Hello,
I've been in monitoring in enterprise for a couple decades and am ramping up on thinking in Prometheus. I had a couple areas that jumped out and wanted to see how folks handle things in production with Prometheus and its cohorts.
1. Alert rule management. In large environments political and technical rules can get excessive. For example, IBM's NcKL rules run a million lines of a glorified if-then-else assignment. Obviously Prometheus will cut that down by an order of magnitude but it will still be significant. What do folks do around managing significant numbers of alert rules?
2. Aggregated notification. Is there a nice way to aggregate notifications so actionable events are not lost but someone's cell phone isn't overwhelmed with texts?
3. Delayed notification/event queuing. As event numbers grow, event lists and queue systems start to make sense along with concepts of severity ranking (urgency + importance), etc. Are there adds that can handle this? If not, how does Prometheus approach this?
4. Change management. When scheduled maintenance occurs on a component/device/etc, is there a way to suppress alerts associated in an easy way?
5. Exception faults. Performance metrics can catch a lot of things but will miss component failures such as fan or battery failures, transaction failures, etc. How does Prometheus manage this?
6. Graphical reporting tools. Grafana is great as a dashboard. Is there the equivalence for historical reporting, top failures, etc? How about a nifty adhoc report generator? What are folks using in the field?
7. Tracing tools. Prometheus with its timed series data aligns well with protocol tracing. Are there any tools that can be used to provide a nifty front end for consuming, processing, and presenting traces in a more ad-hoc and abstracted way (i.e. they don't have to be reinvented from scratch.)?
Sorry I know it's a lot.
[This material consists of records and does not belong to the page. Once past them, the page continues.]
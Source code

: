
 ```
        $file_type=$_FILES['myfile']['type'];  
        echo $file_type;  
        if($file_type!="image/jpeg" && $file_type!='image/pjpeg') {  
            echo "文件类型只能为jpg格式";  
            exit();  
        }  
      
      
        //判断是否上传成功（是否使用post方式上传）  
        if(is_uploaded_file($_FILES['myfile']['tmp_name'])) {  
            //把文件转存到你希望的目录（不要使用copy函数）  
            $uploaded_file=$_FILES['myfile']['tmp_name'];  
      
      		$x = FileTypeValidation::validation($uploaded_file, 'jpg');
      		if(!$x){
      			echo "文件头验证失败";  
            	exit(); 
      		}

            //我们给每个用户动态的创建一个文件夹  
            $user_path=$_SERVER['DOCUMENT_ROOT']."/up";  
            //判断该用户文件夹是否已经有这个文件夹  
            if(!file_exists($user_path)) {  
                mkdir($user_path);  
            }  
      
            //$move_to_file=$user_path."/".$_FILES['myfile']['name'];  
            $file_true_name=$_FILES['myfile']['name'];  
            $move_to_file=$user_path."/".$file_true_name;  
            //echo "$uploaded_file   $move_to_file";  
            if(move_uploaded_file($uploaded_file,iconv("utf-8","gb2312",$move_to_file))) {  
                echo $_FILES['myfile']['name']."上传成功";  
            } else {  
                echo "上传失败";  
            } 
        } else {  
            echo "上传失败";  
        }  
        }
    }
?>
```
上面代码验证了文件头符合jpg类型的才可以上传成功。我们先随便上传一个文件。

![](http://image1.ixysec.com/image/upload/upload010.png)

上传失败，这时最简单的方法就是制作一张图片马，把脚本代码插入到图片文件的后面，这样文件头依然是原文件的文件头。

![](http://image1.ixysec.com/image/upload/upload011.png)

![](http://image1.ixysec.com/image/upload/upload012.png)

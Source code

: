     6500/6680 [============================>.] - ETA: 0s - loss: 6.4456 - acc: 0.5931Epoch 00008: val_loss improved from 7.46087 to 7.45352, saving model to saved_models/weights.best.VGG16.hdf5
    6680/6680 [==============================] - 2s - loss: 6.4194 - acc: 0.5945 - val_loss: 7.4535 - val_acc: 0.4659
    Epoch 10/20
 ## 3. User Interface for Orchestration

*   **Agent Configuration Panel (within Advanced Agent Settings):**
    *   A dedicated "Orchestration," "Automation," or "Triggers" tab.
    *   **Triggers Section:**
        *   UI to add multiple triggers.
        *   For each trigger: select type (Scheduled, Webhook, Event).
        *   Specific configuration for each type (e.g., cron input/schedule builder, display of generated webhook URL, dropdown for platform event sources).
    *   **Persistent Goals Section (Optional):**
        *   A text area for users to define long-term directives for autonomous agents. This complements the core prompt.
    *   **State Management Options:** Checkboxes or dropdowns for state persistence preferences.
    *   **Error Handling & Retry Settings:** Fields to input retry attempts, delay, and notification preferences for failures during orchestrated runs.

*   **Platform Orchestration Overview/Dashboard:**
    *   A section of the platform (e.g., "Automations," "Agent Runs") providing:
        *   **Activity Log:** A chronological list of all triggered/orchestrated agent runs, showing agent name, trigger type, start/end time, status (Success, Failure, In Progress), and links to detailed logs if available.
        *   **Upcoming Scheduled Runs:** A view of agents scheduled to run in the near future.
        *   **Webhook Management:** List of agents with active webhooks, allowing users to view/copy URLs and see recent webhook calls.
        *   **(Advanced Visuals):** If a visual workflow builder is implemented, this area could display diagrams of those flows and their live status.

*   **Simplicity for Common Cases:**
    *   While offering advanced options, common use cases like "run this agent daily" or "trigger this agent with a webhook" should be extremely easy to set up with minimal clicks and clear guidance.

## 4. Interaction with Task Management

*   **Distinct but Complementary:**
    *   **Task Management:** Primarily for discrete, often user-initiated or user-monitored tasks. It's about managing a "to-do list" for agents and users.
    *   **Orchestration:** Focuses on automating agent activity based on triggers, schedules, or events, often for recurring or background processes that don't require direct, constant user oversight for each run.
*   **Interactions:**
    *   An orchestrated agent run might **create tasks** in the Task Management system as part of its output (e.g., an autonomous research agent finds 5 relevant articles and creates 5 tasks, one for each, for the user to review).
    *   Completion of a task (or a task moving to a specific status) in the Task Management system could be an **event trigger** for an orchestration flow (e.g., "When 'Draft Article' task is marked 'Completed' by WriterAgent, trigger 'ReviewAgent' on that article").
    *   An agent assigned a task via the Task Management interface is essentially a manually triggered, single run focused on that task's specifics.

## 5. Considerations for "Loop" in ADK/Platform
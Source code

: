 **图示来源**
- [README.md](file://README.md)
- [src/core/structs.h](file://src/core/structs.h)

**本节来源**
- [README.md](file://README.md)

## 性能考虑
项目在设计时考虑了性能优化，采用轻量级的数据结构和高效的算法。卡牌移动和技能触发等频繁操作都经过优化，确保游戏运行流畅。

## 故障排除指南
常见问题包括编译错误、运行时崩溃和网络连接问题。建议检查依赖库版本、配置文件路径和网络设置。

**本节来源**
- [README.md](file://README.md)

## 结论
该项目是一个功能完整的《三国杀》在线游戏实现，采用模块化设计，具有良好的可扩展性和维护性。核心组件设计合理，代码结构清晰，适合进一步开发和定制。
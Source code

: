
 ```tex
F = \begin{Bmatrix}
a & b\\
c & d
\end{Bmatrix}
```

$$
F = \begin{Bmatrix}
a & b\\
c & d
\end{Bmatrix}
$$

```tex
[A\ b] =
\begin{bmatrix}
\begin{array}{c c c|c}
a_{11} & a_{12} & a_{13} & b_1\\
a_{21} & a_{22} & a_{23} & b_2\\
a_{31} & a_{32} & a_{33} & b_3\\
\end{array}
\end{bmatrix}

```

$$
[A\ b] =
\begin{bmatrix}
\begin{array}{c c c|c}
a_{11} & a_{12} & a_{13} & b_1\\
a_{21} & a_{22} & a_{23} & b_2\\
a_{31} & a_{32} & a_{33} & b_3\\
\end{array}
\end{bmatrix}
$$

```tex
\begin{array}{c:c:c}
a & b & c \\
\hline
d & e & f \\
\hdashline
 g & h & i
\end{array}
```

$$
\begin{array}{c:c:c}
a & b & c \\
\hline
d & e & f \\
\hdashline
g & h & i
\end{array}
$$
Any insights and thoughts are appreciated!!!
--
You received this message because you are subscribed to the Google Groups "Prometheus Users" group.
To unsubscribe from this group and stop receiving emails from it, send an email to prometheus-users+unsubscribe@googlegroups.com.
To post to this group, send email to prometheus-users@googlegroups.com.
To view this discussion on the web visit https://groups.google.com/d/msgid/prometheus-users/c4844b4b-8654-4f0f-b985-5666932ddecf%40googlegroups.com.
For more options, visit https://groups.google.com/d/optout.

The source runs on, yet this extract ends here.